AIM OF THE EXERCISE: Which of the lines below contain the string "down"? Pull each one out of the data.

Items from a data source
##########

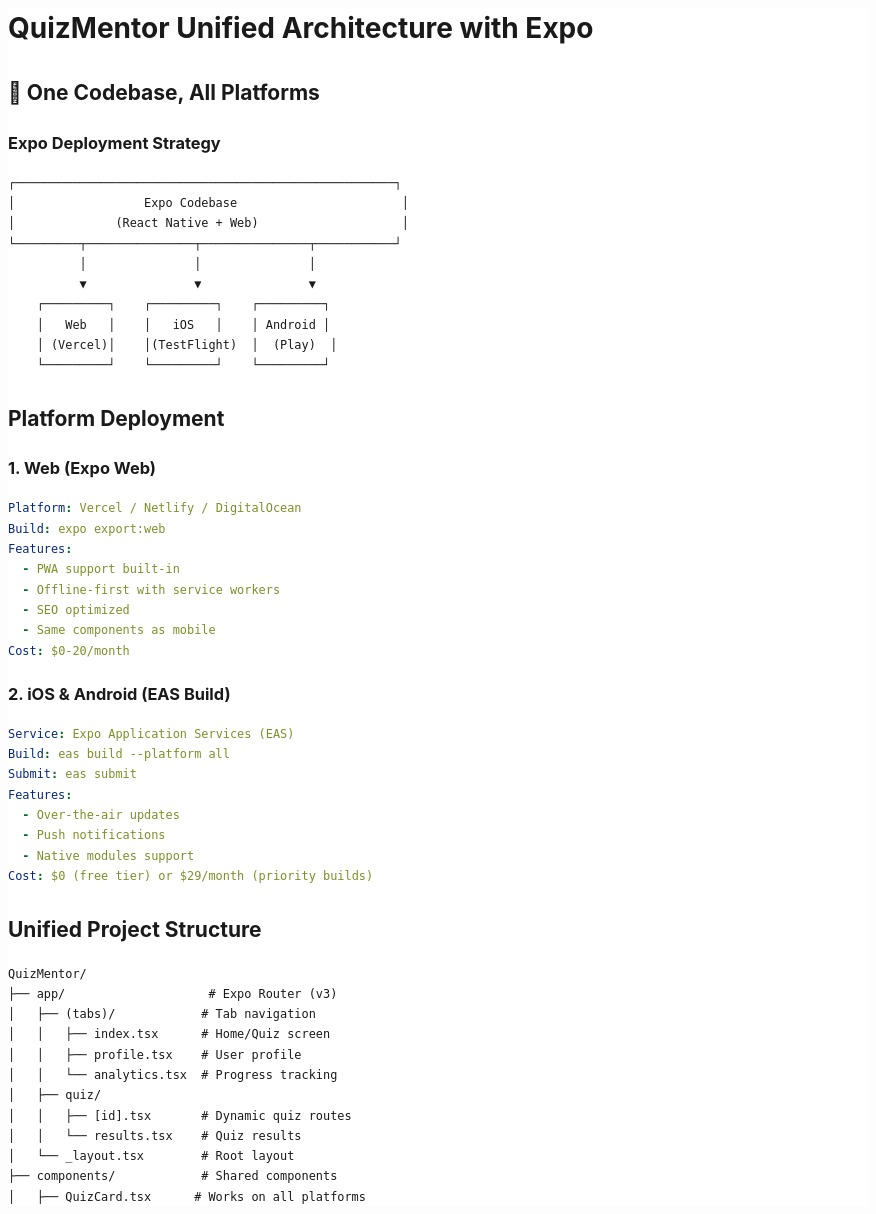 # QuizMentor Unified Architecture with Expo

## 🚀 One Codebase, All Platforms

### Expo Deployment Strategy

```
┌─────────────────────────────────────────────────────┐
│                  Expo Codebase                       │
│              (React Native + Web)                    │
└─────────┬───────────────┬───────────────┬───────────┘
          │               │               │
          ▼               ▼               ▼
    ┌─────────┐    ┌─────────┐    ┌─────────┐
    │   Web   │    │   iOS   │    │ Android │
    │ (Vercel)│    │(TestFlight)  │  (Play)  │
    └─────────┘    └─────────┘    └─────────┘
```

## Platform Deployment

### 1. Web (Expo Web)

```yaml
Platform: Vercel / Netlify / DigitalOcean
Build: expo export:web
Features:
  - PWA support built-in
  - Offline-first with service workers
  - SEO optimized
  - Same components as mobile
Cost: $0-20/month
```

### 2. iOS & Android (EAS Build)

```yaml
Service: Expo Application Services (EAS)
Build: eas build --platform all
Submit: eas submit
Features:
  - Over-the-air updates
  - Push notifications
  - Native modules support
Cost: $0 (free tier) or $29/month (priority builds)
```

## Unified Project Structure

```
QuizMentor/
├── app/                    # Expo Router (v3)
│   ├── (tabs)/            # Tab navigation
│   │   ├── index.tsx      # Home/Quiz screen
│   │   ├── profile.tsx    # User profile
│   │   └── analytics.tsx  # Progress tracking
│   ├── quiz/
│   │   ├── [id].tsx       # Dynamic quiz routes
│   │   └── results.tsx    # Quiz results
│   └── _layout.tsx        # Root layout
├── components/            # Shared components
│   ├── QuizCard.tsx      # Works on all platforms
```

##########

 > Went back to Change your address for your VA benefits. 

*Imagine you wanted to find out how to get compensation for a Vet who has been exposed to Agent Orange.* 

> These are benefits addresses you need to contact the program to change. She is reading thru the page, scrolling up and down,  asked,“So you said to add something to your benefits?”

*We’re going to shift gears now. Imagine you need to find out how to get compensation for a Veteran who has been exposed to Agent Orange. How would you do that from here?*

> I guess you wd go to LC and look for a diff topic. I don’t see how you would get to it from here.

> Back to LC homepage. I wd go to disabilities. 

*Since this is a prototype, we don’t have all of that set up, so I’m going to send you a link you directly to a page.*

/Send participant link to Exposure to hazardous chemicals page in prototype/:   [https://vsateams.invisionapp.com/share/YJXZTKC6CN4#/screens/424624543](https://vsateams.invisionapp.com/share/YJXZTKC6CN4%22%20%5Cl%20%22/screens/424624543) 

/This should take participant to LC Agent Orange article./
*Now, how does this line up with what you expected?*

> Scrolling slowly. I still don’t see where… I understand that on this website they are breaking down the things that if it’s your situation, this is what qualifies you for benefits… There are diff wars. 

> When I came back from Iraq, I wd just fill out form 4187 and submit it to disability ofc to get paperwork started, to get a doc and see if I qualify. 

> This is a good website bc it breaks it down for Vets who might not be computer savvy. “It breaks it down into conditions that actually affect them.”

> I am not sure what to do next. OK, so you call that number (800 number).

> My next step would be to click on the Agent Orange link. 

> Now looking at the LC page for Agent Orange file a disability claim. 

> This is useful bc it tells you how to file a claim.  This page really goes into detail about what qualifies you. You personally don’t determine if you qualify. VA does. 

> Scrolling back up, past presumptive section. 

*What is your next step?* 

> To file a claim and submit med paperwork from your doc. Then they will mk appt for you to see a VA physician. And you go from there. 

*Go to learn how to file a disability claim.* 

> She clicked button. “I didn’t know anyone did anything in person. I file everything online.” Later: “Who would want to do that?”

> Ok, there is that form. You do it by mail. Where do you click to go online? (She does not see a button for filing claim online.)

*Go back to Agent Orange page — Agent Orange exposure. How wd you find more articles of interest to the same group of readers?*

##########

ANSWER SECTION:
> These are benefits addresses you need to contact the program to change. She is reading thru the page, scrolling up and down,  asked,“So you said to add something to your benefits?”
> Scrolling slowly. I still don’t see where… I understand that on this website they are breaking down the things that if it’s your situation, this is what qualifies you for benefits… There are diff wars. 
> This is a good website bc it breaks it down for Vets who might not be computer savvy. “It breaks it down into conditions that actually affect them.”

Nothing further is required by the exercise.